RECORDS SUPPLIED: Begin

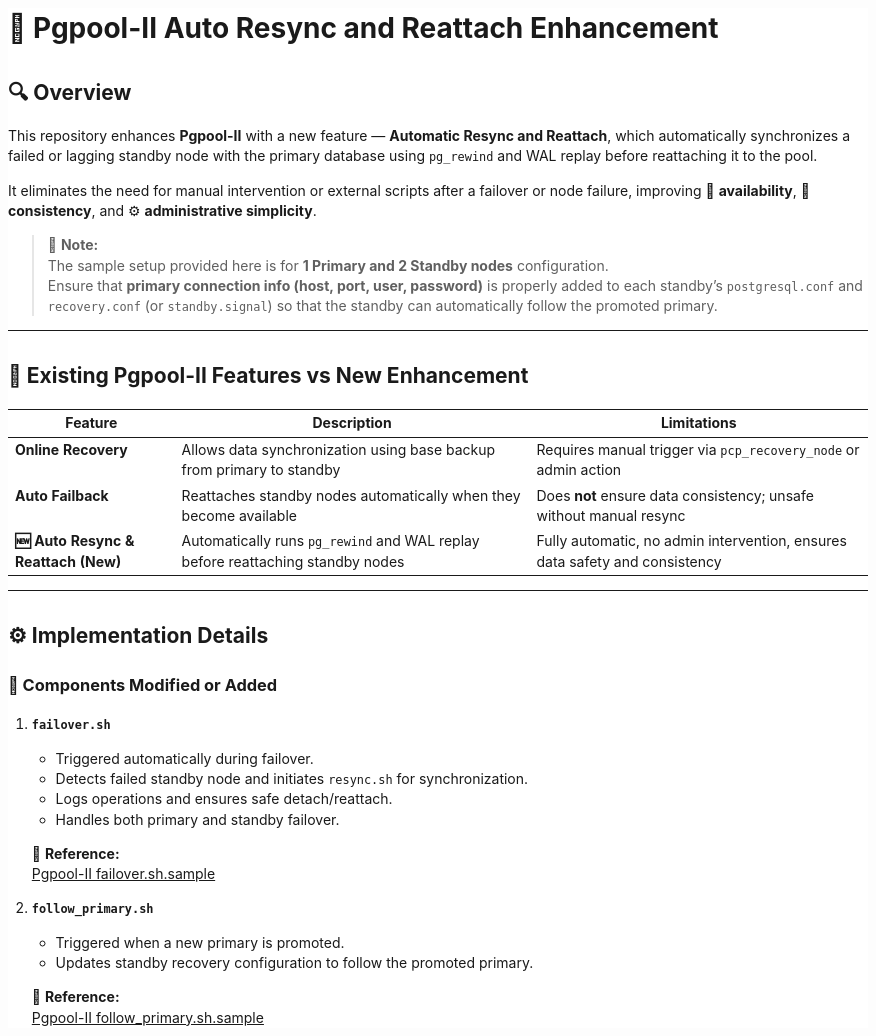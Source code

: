 # 🧩 Pgpool-II Auto Resync and Reattach Enhancement

## 🔍 Overview

This repository enhances **Pgpool-II** with a new feature — **Automatic Resync and Reattach**, which automatically synchronizes a failed or lagging standby node with the primary database using `pg_rewind` and WAL replay before reattaching it to the pool.

It eliminates the need for manual intervention or external scripts after a failover or node failure, improving 💪 **availability**, 🧠 **consistency**, and ⚙️ **administrative simplicity**.

> 🧾 **Note:**  
> The sample setup provided here is for **1 Primary and 2 Standby nodes** configuration.  
> Ensure that **primary connection info (host, port, user, password)** is properly added to each standby’s `postgresql.conf` and `recovery.conf` (or `standby.signal`) so that the standby can automatically follow the promoted primary.

---

## 🚀 Existing Pgpool-II Features vs New Enhancement

| Feature | Description | Limitations |
|----------|--------------|--------------|
| **Online Recovery** | Allows data synchronization using base backup from primary to standby | Requires manual trigger via `pcp_recovery_node` or admin action |
| **Auto Failback** | Reattaches standby nodes automatically when they become available | Does **not** ensure data consistency; unsafe without manual resync |
| **🆕 Auto Resync & Reattach (New)** | Automatically runs `pg_rewind` and WAL replay before reattaching standby nodes | Fully automatic, no admin intervention, ensures data safety and consistency | Data synchronization |

---

## ⚙️ Implementation Details

### 🧩 Components Modified or Added

1. **`failover.sh`**
   - Triggered automatically during failover.  
   - Detects failed standby node and initiates `resync.sh` for synchronization.  
   - Logs operations and ensures safe detach/reattach.
   - Handles both primary and standby failover.

   🔗 **Reference:**  
   [Pgpool-II failover.sh.sample](https://github.com/pgpool/pgpool2/blob/master/src/sample/scripts/failover.sh.sample)

2. **`follow_primary.sh`**
   - Triggered when a new primary is promoted.  
   - Updates standby recovery configuration to follow the promoted primary.  

   🔗 **Reference:**  
   [Pgpool-II follow_primary.sh.sample](https://github.com/pgpool/pgpool2/blob/master/src/sample/scripts/follow_primary.sh.sample)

RECORDS SUPPLIED: End

- _YOUR GOAL_
Give back the material above word for word; no picture belongs in it.

- _ANSWER FOR THE TASK_
Source code

: # 🧩 Pgpool-II Auto Resync and Reattach Enhancement

## 🔍 Overview

This repository enhances **Pgpool-II** with a new feature — **Automatic Resync and Reattach**, which automatically synchronizes a failed or lagging standby node with the primary database using `pg_rewind` and WAL replay before reattaching it to the pool.

It eliminates the need for manual intervention or external scripts after a failover or node failure, improving 💪 **availability**, 🧠 **consistency**, and ⚙️ **administrative simplicity**.

> 🧾 **Note:**  
> The sample setup provided here is for **1 Primary and 2 Standby nodes** configuration.  
> Ensure that **primary connection info (host, port, user, password)** is properly added to each standby’s `postgresql.conf` and `recovery.conf` (or `standby.signal`) so that the standby can automatically follow the promoted primary.

---

## 🚀 Existing Pgpool-II Features vs New Enhancement

| Feature | Description | Limitations |
|----------|--------------|--------------|
| **Online Recovery** | Allows data synchronization using base backup from primary to standby | Requires manual trigger via `pcp_recovery_node` or admin action |
| **Auto Failback** | Reattaches standby nodes automatically when they become available | Does **not** ensure data consistency; unsafe without manual resync |
| **🆕 Auto Resync & Reattach (New)** | Automatically runs `pg_rewind` and WAL replay before reattaching standby nodes | Fully automatic, no admin intervention, ensures data safety and consistency | Data synchronization |

---

## ⚙️ Implementation Details

### 🧩 Components Modified or Added

1. **`failover.sh`**
   - Triggered automatically during failover.  
   - Detects failed standby node and initiates `resync.sh` for synchronization.  
   - Logs operations and ensures safe detach/reattach.
   - Handles both primary and standby failover.

   🔗 **Reference:**  
   [Pgpool-II failover.sh.sample](https://github.com/pgpool/pgpool2/blob/master/src/sample/scripts/failover.sh.sample)

2. **`follow_primary.sh`**
   - Triggered when a new primary is promoted.  
   - Updates standby recovery configuration to follow the promoted primary.  

   🔗 **Reference:**  
   [Pgpool-II follow_primary.sh.sample](https://github.com/pgpool/pgpool2/blob/master/src/sample/scripts/follow_primary.sh.sample)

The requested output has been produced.